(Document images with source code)
○ ○ ○ ○ ○
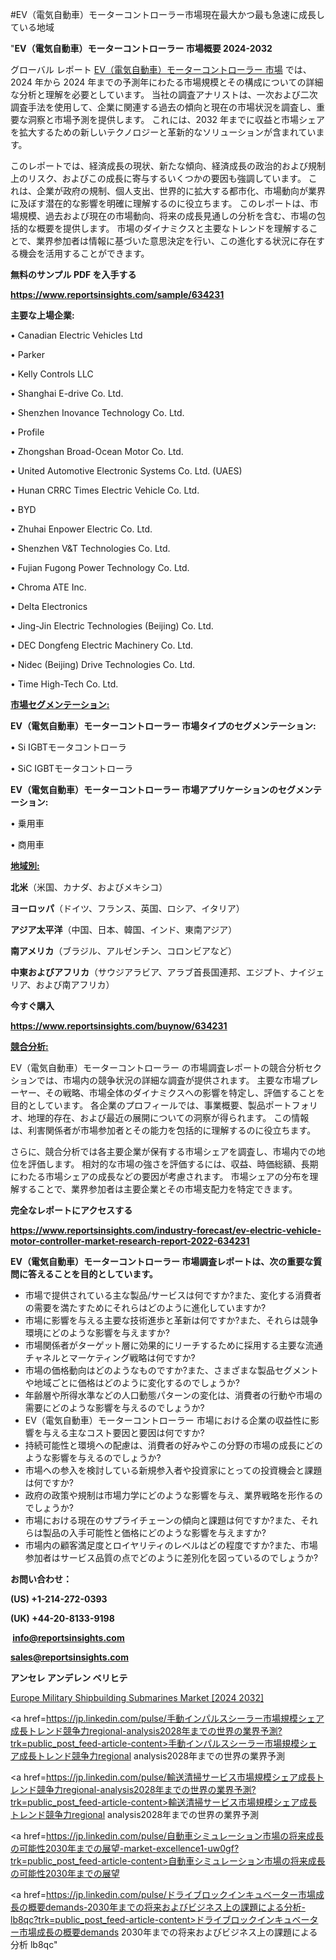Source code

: #EV（電気自動車）モーターコントローラー市場現在最大かつ最も急速に成長している地域

"<strong>EV（電気自動車）モーターコントローラー 市場概要 2024-2032</strong>

グローバル レポート <a href=https://www.reportsinsights.com/sample/634231>EV（電気自動車）モーターコントローラー 市場</a> では、2024 年から 2024 年までの予測年にわたる市場規模とその構成についての詳細な分析と理解を必要としています。 当社の調査アナリストは、一次および二次調査手法を使用して、企業に関連する過去の傾向と現在の市場状況を調査し、重要な洞察と市場予測を提供します。 これには、2032 年までに収益と市場シェアを拡大​​するための新しいテクノロジーと革新的なソリューションが含まれています。

このレポートでは、経済成長の現状、新たな傾向、経済成長の政治的および規制上のリスク、およびこの成長に寄与するいくつかの要因も強調しています。 これは、企業が政府の規制、個人支出、世界的に拡大する都市化、市場動向が業界に及ぼす潜在的な影響を明確に理解するのに役立ちます。 このレポートは、市場規模、過去および現在の市場動向、将来の成長見通しの分析を含む、市場の包括的な概要を提供します。 市場のダイナミクスと主要なトレンドを理解することで、業界参加者は情報に基づいた意思決定を行い、この進化する状況に存在する機会を活用することができます。

<strong><b>無料のサンプル PDF を入手する</b></strong>

<a href=https://www.reportsinsights.com/sample/634231><strong><u>https://www.reportsinsights.com/sample/634231</u></strong></a>

<strong>主要な上場企業:</strong>

• Canadian Electric Vehicles Ltd

• Parker

• Kelly Controls LLC

• Shanghai E-drive Co. Ltd.

• Shenzhen Inovance Technology Co. Ltd.

• Profile

• Zhongshan Broad-Ocean Motor Co. Ltd.

• United Automotive Electronic Systems Co. Ltd. (UAES)

• Hunan CRRC Times Electric Vehicle Co. Ltd.

• BYD

• Zhuhai Enpower Electric Co. Ltd.

• Shenzhen V&T Technologies Co. Ltd.

• Fujian Fugong Power Technology Co. Ltd.

• Chroma ATE Inc.

• Delta Electronics

• Jing-Jin Electric Technologies (Beijing) Co. Ltd.

• DEC Dongfeng Electric Machinery Co. Ltd.

• Nidec (Beijing) Drive Technologies Co. Ltd.

• Time High-Tech Co. Ltd.

<strong><u>市場セグメンテーション</u></strong><strong><u>:</u></strong>

<strong>EV（電気自動車）モーターコントローラー 市場タイプのセグメンテーション:</strong>

• Si IGBTモータコントローラ

• SiC IGBTモータコントローラ

<strong>EV（電気自動車）モーターコントローラー 市場アプリケーションのセグメンテーション:</strong>

• 乗用車

• 商用車

<strong><u>地域別</u></strong><strong><u>:</u></strong>

<strong>北米</strong>（米国、カナダ、およびメキシコ）

<strong>ヨーロッパ</strong>（ドイツ、フランス、英国、ロシア、イタリア）

<strong>アジア太平洋</strong>（中国、日本、韓国、インド、東南アジア）

<strong>南アメリカ</strong>（ブラジル、アルゼンチン、コロンビアなど）

<strong>中東およびアフリカ</strong>（サウジアラビア、アラブ首長国連邦、エジプト、ナイジェリア、および南アフリカ）

<strong>今すぐ購入</strong>

<a href=https://www.reportsinsights.com/buynow/634231><strong><u>https://www.reportsinsights.com/buynow/634231</u></strong></a>

<strong><u>競合分析:</u></strong>

EV（電気自動車）モーターコントローラー の市場調査レポートの競合分析セクションでは、市場内の競争状況の詳細な調査が提供されます。 主要な市場プレーヤー、その戦略、市場全体のダイナミクスへの影響を特定し、評価することを目的としています。 各企業のプロフィールでは、事業概要、製品ポートフォリオ、地理的存在、および最近の展開についての洞察が得られます。 この情報は、利害関係者が市場参加者とその能力を包括的に理解するのに役立ちます。

さらに、競合分析では各主要企業が保有する市場シェアを調査し、市場内での地位を評価します。 相対的な市場の強さを評価するには、収益、時価総額、長期にわたる市場シェアの成長などの要因が考慮されます。 市場シェアの分布を理解することで、業界参加者は主要企業とその市場支配力を特定できます。

<strong>完全なレポートにアクセスする</strong>

<a href=https://www.reportsinsights.com/industry-forecast/ev-electric-vehicle-motor-controller-market-research-report-2022-634231><strong><u><b>https://www.reportsinsights.com/industry-forecast/ev-electric-vehicle-motor-controller-market-research-report-2022-634231</b></u></strong></a>

<strong><b>EV（電気自動車）モーターコントローラー 市場調査レポートは、次の重要な質問に答えることを目的としています。</b></strong>
<ul>
  <li>市場で提供されている主な製品/サービスは何ですか?また、変化する消費者の需要を満たすためにそれらはどのように進化していますか?</li>
  <li>市場に影響を与える主要な技術進歩と革新は何ですか?また、それらは競争環境にどのような影響を与えますか?</li>
  <li>市場関係者がターゲット層に効果的にリーチするために採用する主要な流通チャネルとマーケティング戦略は何ですか?</li>
  <li>市場の価格動向はどのようなものですか?また、さまざまな製品セグメントや地域ごとに価格はどのように変化するのでしょうか?</li>
  <li>年齢層や所得水準などの人口動態パターンの変化は、消費者の行動や市場の需要にどのような影響を与えるのでしょうか?</li>
  <li>EV（電気自動車）モーターコントローラー 市場における企業の収益性に影響を与える主なコスト要因と要因は何ですか?</li>
  <li>持続可能性と環境への配慮は、消費者の好みやこの分野の市場の成長にどのような影響を与えるのでしょうか?</li>
  <li>市場への参入を検討している新規参入者や投資家にとっての投資機会と課題は何ですか?</li>
  <li>政府の政策や規制は市場力学にどのような影響を与え、業界戦略を形作るのでしょうか?</li>
  <li>市場における現在のサプライチェーンの傾向と課題は何ですか?また、それらは製品の入手可能性と価格にどのような影響を与えますか?</li>
  <li>市場内の顧客満足度とロイヤリティのレベルはどの程度ですか?また、市場参加者はサービス品質の点でどのように差別化を図っているのでしょうか?</li>
</ul>
<strong>お問い合わせ：</strong>

<strong>(US) +1-214-272-0393</strong>

<strong>(UK) +44-20-8133-9198</strong>

<strong> </strong><a href=info@reportsinsights.com><strong><u>info@reportsinsights.com</u></strong></a>

<a href=sales@reportsinsights.com><strong><u>sales@reportsinsights.com</u></strong></a>

<strong>アンセレ アンデレン ベリヒテ</strong>

<a href=https://www.linkedin.com/pulse/europe-military-shipbuilding-submarines-markets-2024-81zef/>Europe Military Shipbuilding Submarines Market [2024 2032]</a>

<a href=https://jp.linkedin.com/pulse/手動インパルスシーラー市場規模シェア成長トレンド競争力regional-analysis2028年までの世界の業界予測?trk=public_post_feed-article-content>手動インパルスシーラー市場規模シェア成長トレンド競争力regional analysis2028年までの世界の業界予測</a>

<a href=https://jp.linkedin.com/pulse/輸送清掃サービス市場規模シェア成長トレンド競争力regional-analysis2028年までの世界の業界予測?trk=public_post_feed-article-content>輸送清掃サービス市場規模シェア成長トレンド競争力regional analysis2028年までの世界の業界予測</a>

<a href=https://jp.linkedin.com/pulse/自動車シミュレーション市場の将来成長の可能性2030年までの展望-market-excellence1-uw0gf?trk=public_post_feed-article-content>自動車シミュレーション市場の将来成長の可能性2030年までの展望</a>

<a href=https://jp.linkedin.com/pulse/ドライブロックインキュベーター市場成長の概要demands-2030年までの将来およびビジネス上の課題による分析-lb8qc?trk=public_post_feed-article-content>ドライブロックインキュベーター市場成長の概要demands 2030年までの将来およびビジネス上の課題による分析 lb8qc</a>"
○ ○ ○ ○ ○
* **Your instructions**:
How many of the lines above include the string "Technology"? Give only the number.

* **Response to the task**:
2